Aim of the task
Find the number of lines in these records where the word "Health" appears. Reply with that number and nothing more.

▬▬▬▬▬▬▬▬▬▬

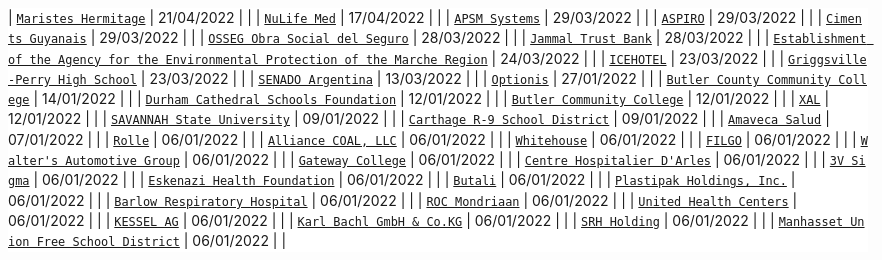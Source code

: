 | [`Maristes Hermitage`](https://google.com/search?q=Maristes+Hermitage) | 21/04/2022 |   |
| [`NuLife Med`](https://google.com/search?q=NuLife+Med) | 17/04/2022 |   |
| [`APSM Systems`](https://google.com/search?q=APSM+Systems) | 29/03/2022 |   |
| [`ASPIRO`](https://google.com/search?q=ASPIRO) | 29/03/2022 |   |
| [`Ciments Guyanais`](https://google.com/search?q=Ciments+Guyanais) | 29/03/2022 |   |
| [`OSSEG Obra Social del Seguro`](https://google.com/search?q=OSSEG+Obra+Social+del+Seguro) | 28/03/2022 |   |
| [`Jammal Trust Bank`](https://google.com/search?q=Jammal+Trust+Bank) | 28/03/2022 |   |
| [`Establishment of the Agency for the Environmental Protection of the Marche Region`](https://google.com/search?q=Establishment+of+the+Agency+for+the+Environmental+Protection+of+the+Marche+Region) | 24/03/2022 |   |
| [`ICEHOTEL`](https://google.com/search?q=ICEHOTEL) | 23/03/2022 |   |
| [`Griggsville-Perry High School`](https://google.com/search?q=Griggsville-Perry+High+School) | 23/03/2022 |   |
| [`SENADO Argentina`](https://google.com/search?q=SENADO+Argentina) | 13/03/2022 |   |
| [`Optionis`](https://google.com/search?q=Optionis) | 27/01/2022 |   |
| [`Butler County Community College`](https://google.com/search?q=Butler+County+Community+College) | 14/01/2022 |   |
| [`Durham Cathedral Schools Foundation`](https://google.com/search?q=Durham+Cathedral+Schools+Foundation) | 12/01/2022 |   |
| [`Butler Community College`](https://google.com/search?q=Butler+Community+College) | 12/01/2022 |   |
| [`XAL`](https://google.com/search?q=XAL) | 12/01/2022 |   |
| [`SAVANNAH State University`](https://google.com/search?q=SAVANNAH+State+University) | 09/01/2022 |   |
| [`Carthage R-9 School District`](https://google.com/search?q=Carthage+R-9+School+District) | 09/01/2022 |   |
| [`Amaveca Salud`](https://google.com/search?q=Amaveca+Salud) | 07/01/2022 |   |
| [`Rolle`](https://google.com/search?q=Rolle) | 06/01/2022 |   |
| [`Alliance COAL, LLC`](https://google.com/search?q=Alliance+COAL%2C+LLC) | 06/01/2022 |   |
| [`Whitehouse`](https://google.com/search?q=Whitehouse) | 06/01/2022 |   |
| [`FILGO`](https://google.com/search?q=FILGO) | 06/01/2022 |   |
| [`Walter's Automotive Group`](https://google.com/search?q=Walter%27s+Automotive+Group) | 06/01/2022 |   |
| [`Gateway College`](https://google.com/search?q=Gateway+College) | 06/01/2022 |   |
| [`Centre Hospitalier D'Arles`](https://google.com/search?q=Centre+Hospitalier+D%27Arles) | 06/01/2022 |   |
| [`3V Sigma`](https://google.com/search?q=3V+Sigma) | 06/01/2022 |   |
| [`Eskenazi Health Foundation`](https://google.com/search?q=Eskenazi+Health+Foundation) | 06/01/2022 |   |
| [`Butali`](https://google.com/search?q=Butali) | 06/01/2022 |   |
| [`Plastipak Holdings, Inc.`](https://google.com/search?q=Plastipak+Holdings%2C+Inc.) | 06/01/2022 |   |
| [`Barlow Respiratory Hospital`](https://google.com/search?q=Barlow+Respiratory+Hospital) | 06/01/2022 |   |
| [`ROC Mondriaan`](https://google.com/search?q=ROC+Mondriaan) | 06/01/2022 |   |
| [`United Health Centers`](https://google.com/search?q=United+Health+Centers) | 06/01/2022 |   |
| [`KESSEL AG`](https://google.com/search?q=KESSEL+AG) | 06/01/2022 |   |
| [`Karl Bachl GmbH & Co.KG`](https://google.com/search?q=Karl+Bachl+GmbH+%26+Co.KG) | 06/01/2022 |   |
| [`SRH Holding`](https://google.com/search?q=SRH+Holding) | 06/01/2022 |   |
| [`Manhasset Union Free School District`](https://google.com/search?q=Manhasset+Union+Free+School+District) | 06/01/2022 |   |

▬▬▬▬▬▬▬▬▬▬

Completed task
2